No love for Romney at Tea Party convention

"Hundreds of conservative activists at the Florida Tea Party Convention in Daytona Beach show no enthusiasm for Mitt Romney, the man widely expected to win the GOP presidential nomination." From The St. Petersburg Times here.
DAYTONA BEACH — At the Florida Tea Party Convention on Saturday, you could find buttons calling for Marco Rubio to be on the presidential ticket, T-shirts declaring that Barack Obama has made communism cool again, and freeze-dried foods to last up to 25 years in case society collapses.

Scarce among the hundreds of conservative activists gathered in Daytona Beach? Any enthusiasm for Mitt Romney, the man widely expected to win the Republican presidential nomination.

"The party establishment has wanted Romney all along, and they've been pushing him on us," lamented James Koll of Fort Dodge, Iowa, who said he would support a third-party candidate or write in a candidate before voting for Romney.

His brother, retiree Don Koll of the Villages in Central Florida, nodded. "Some of these Republicans think they have our votes in the bag no matter what, but they don't," he said, complaining that no top-tier Republican candidates came to the tea party convention. "They're turning their back on us, and they will pay a price." . . .

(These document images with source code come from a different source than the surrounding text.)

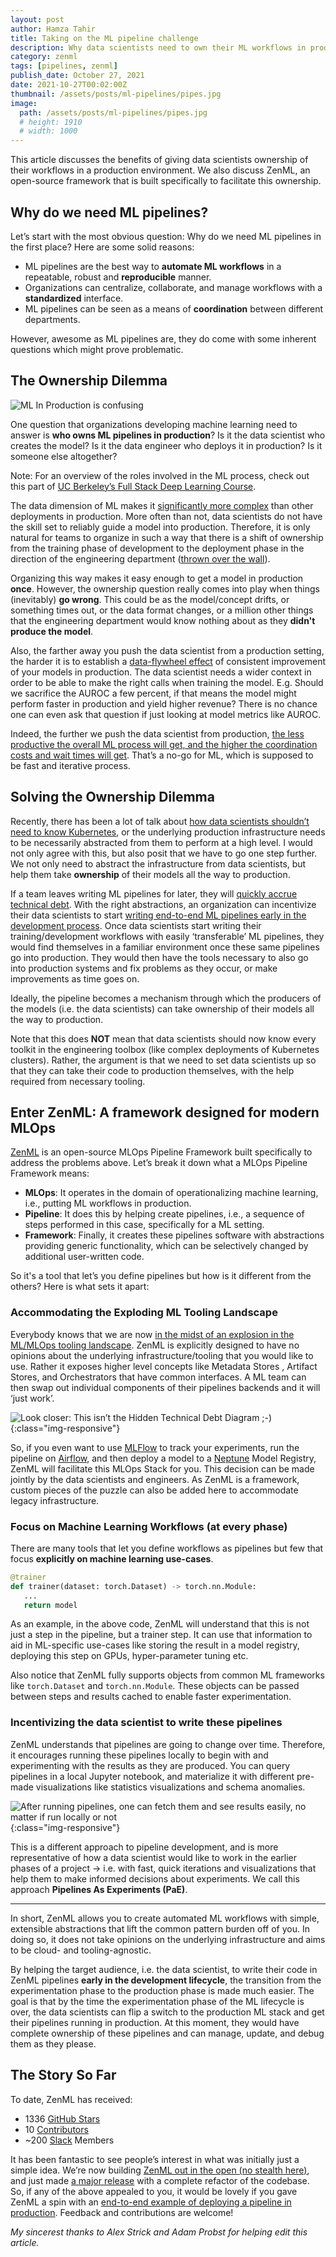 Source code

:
 ```yaml
---
layout: post
author: Hamza Tahir
title: Taking on the ML pipeline challenge
description: Why data scientists need to own their ML workflows in production
category: zenml
tags: [pipelines, zenml]
publish_date: October 27, 2021
date: 2021-10-27T00:02:00Z
thumbnail: /assets/posts/ml-pipelines/pipes.jpg
image:
  path: /assets/posts/ml-pipelines/pipes.jpg
  # height: 1910
  # width: 1000
---
```


This article discusses the benefits of giving data scientists ownership of their workflows in a production environment. We also discuss ZenML, an open-source framework that is built specifically to facilitate this ownership.

## Why do we need ML pipelines?

Let’s start with the most obvious question: Why do we need ML pipelines in the first place? Here are some solid reasons:

- ML pipelines are the best way to **automate ML workflows** in a repeatable, robust and **reproducible** manner.
- Organizations can centralize, collaborate, and manage workflows with a **standardized** interface.
- ML pipelines can be seen as a means of **coordination** between different departments.

However, awesome as ML pipelines are, they do come with some inherent questions which might prove problematic.

## The Ownership Dilemma

![ML In Production is confusing](../assets/posts/ml-pipelines/confusing-pipelines.png)

One question that organizations developing machine learning need to answer is **who owns ML pipelines in production**? Is it the data scientist who creates the model? Is it the data engineer who deploys it in production? Is it someone else altogether?

Note: For an overview of the roles involved in the ML process, check out this part of [UC Berkeley’s Full Stack Deep Learning Course](https://fall2019.fullstackdeeplearning.com/course-content/ml-teams/roles).

The data dimension of ML makes it [significantly more complex](https://research.google/pubs/pub46555/) than other deployments in production. More often than not, data scientists do not have the skill set to reliably guide a model into production. Therefore, it is only natural for teams to organize in such a way that there is a shift of ownership from the training phase of development to the deployment phase in the direction of the engineering department ([thrown over the wall](https://wiki.c2.com/?ThrownOverTheWall)).

Organizing this way makes it easy enough to get a model in production **once**. However, the ownership question really comes into play when things (inevitably) **go wrong**. This could be as the model/concept drifts, or something times out, or the data format changes, or a million other things that the engineering department would know nothing about as they **didn't produce the model**.

Also, the farther away you push the data scientist from a production setting, the harder it is to establish a [data-flywheel effect](https://blog.modyo.com/posts/data-flywheel-scaling-a-world-class-data-strategy) of consistent improvement of your models in production. The data scientist needs a wider context in order to be able to make the right calls when training the model. E.g. Should we sacrifice the AUROC a few percent, if that means the model might perform faster in production and yield higher revenue? There is no chance one can even ask that question if just looking at model metrics like AUROC.

Indeed, the further we push the data scientist from production, [the less productive the overall ML process will get, and the higher the coordination costs and wait times will get](https://multithreaded.stitchfix.com/blog/2019/03/11/FullStackDS-Generalists/#back-1). That’s a no-go for ML, which is supposed to be fast and iterative process.

## Solving the Ownership Dilemma

Recently, there has been a lot of talk about [how data scientists shouldn’t need to know Kubernetes](https://huyenchip.com/2021/09/13/data-science-infrastructure.html), or the underlying production infrastructure needs to be necessarily abstracted from them to perform at a high level. I would not only agree with this, but also posit that we have to go one step further. We not only need to abstract the infrastructure from data scientists, but help them take **ownership** of their models all the way to production.

If a team leaves writing ML pipelines for later, they will [quickly accrue technical debt](https://towardsdatascience.com/avoiding-technical-debt-with-ml-pipelines-3e5b6e0c1c93?source=your_stories_page-------------------------------------&gi=9118ab490b18). With the right abstractions, an organization can incentivize their data scientists to start [writing end-to-end ML pipelines early in the development process](https://towardsdatascience.com/why-ml-should-be-written-as-pipelines-from-the-get-go-b2d95003f998). Once data scientists start writing their training/development workflows with easily ‘transferable’ ML pipelines, they would find themselves in a familiar environment once these same pipelines go into production. They would then have the tools necessary to also go into production systems and fix problems as they occur, or make improvements as time goes on.

Ideally, the pipeline becomes a mechanism through which the producers of the models (i.e. the data scientists) can take ownership of their models all the way to production.

Note that this does **NOT** mean that data scientists should now know every toolkit in the engineering toolbox (like complex deployments of Kubernetes clusters). Rather, the argument is that we need to set data scientists up so that they can take their code to production themselves, with the help required from necessary tooling.

## Enter ZenML: A framework designed for modern MLOps

[ZenML](https://github.com/zenml-io/zenml) is an open-source MLOps Pipeline Framework built specifically to address the problems above. Let’s break it down what a MLOps Pipeline Framework means:

- **MLOps**: It operates in the domain of operationalizing machine learning, i.e., putting ML workflows in production.
- **Pipeline**: It does this by helping create pipelines, i.e., a sequence of steps performed in this case, specifically for a ML setting.
- **Framework**: Finally, it creates these pipelines software with abstractions providing generic functionality, which can be selectively changed by additional user-written code.

So it's a tool that let’s you define pipelines but how is it different from the others? Here is what sets it apart:

### Accommodating the Exploding ML Tooling Landscape

Everybody knows that we are now [in the midst of an explosion in the ML/MLOps tooling landscape](https://huyenchip.com/2020/06/22/mlops.html). ZenML is explicitly designed to have no opinions about the underlying infrastructure/tooling that you would like to use. Rather it exposes higher level concepts like Metadata Stores , Artifact Stores, and Orchestrators that have common interfaces. A ML team can then swap out individual components of their pipelines backends and it will ‘just work’.

![Look closer: This isn’t the Hidden Technical Debt Diagram ;-)](../assets/posts/ml-pipelines/zenml-is-the-glue.jpeg){:class="img-responsive"}

So, if you even want to use [MLFlow](https://mlflow.org/) to track your experiments, run the pipeline on [Airflow](https://airflow.apache.org/), and then deploy a model to a [Neptune](https://neptune.ai/) Model Registry, ZenML will facilitate this MLOps Stack for you. This decision can be made jointly by the data scientists and engineers. As ZenML is a framework, custom pieces of the puzzle can also be added here to accommodate legacy infrastructure.

### Focus on Machine Learning Workflows (at every phase)

There are many tools that let you define workflows as pipelines but few that focus **explicitly on machine learning use-cases**.

```python
@trainer
def trainer(dataset: torch.Dataset) -> torch.nn.Module:
   ... 
   return model
```

As an example, in the above code, ZenML will understand that this is not just a step in the pipeline, but a trainer step. It can use that information to aid in ML-specific use-cases like storing the result in a model registry, deploying this step on GPUs, hyper-parameter tuning etc.

Also notice that ZenML fully supports objects from common ML frameworks like `torch.Dataset` and `torch.nn.Module`. These objects can be passed between steps and results cached to enable faster experimentation.

### Incentivizing the data scientist to write these pipelines

ZenML understands that pipelines are going to change over time. Therefore, it encourages running these pipelines locally to begin with and experimenting with the results as they are produced. You can query pipelines in a local Jupyter notebook, and materialize it with different pre-made visualizations like statistics visualizations and schema anomalies.

![After running pipelines, one can fetch them and see results easily, no matter if run locally or not](../assets/posts/ml-pipelines/zenml-pipeline-post-workflow.png){:class="img-responsive"}

This is a different approach to pipeline development, and is more representative of how a data scientist would like to work in the earlier phases of a project → i.e. with fast, quick iterations and visualizations that help them to make informed decisions about experiments. We call this approach **Pipelines As Experiments (PaE)**.

***

In short, ZenML allows you to create automated ML workflows with simple, extensible abstractions that lift the common pattern burden off of you. In doing so, it does not take opinions on the underlying infrastructure and aims to be cloud- and tooling-agnostic.

By helping the target audience, i.e. the data scientist, to write their code in ZenML pipelines **early in the development lifecycle**, the transition from the experimentation phase to the production phase is made much easier. The goal is that by the time the experimentation phase of the ML lifecycle is over, the data scientists can flip a switch to the production ML stack and get their pipelines running in production. At this moment, they would have complete ownership of these pipelines and can manage, update, and debug them as they please.

## The Story So Far

To date, ZenML has received:

- 1336 [GitHub Stars](https://github.com/zenml-io/zenml)
- 10 [Contributors](https://github.com/zenml-io/zenml/graphs/contributors)
- ~200 [Slack](https://zenml.io/slack-invite) Members

It has been fantastic to see people’s interest in what was initially just a simple idea. We’re now building [ZenML out in the open (no stealth here)](https://zenml.io/newsletter), and just made [a major release](https://github.com/zenml-io/zenml/releases) with a complete refactor of the codebase. So, if any of the above appealed to you, it would be lovely if you gave ZenML a spin with an [end-to-end example of deploying a pipeline in production](https://docs.zenml.io/guides/low-level-api). Feedback and contributions are welcome!

*My sincerest thanks to Alex Strick and Adam Probst for helping edit this article.*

The weekend convention was billed as the biggest tea party gathering ever organized in Florida, but it wound up provoking plenty of disappointment, frustration and anger from activists attending it. Organizers had billed an event featuring a presidential debate, a Florida U.S. Senate debate, and speeches by luminaries including Scott and Rubio.

Presidential candidate Rick Santorum is expected today, and Rubio sent a videotape, but the weekend was devoid of A-list speakers.

None of the major U.S. Senate candidates — Adam Hasner, George LeMeiux or Connie Mack IV — showed up, and neither did any other statewide elected official in Florida.

Several prominent invitees insisted that they in no way meant to snub the group or distance themselves, but that they had never committed to the event as the organizers suggested.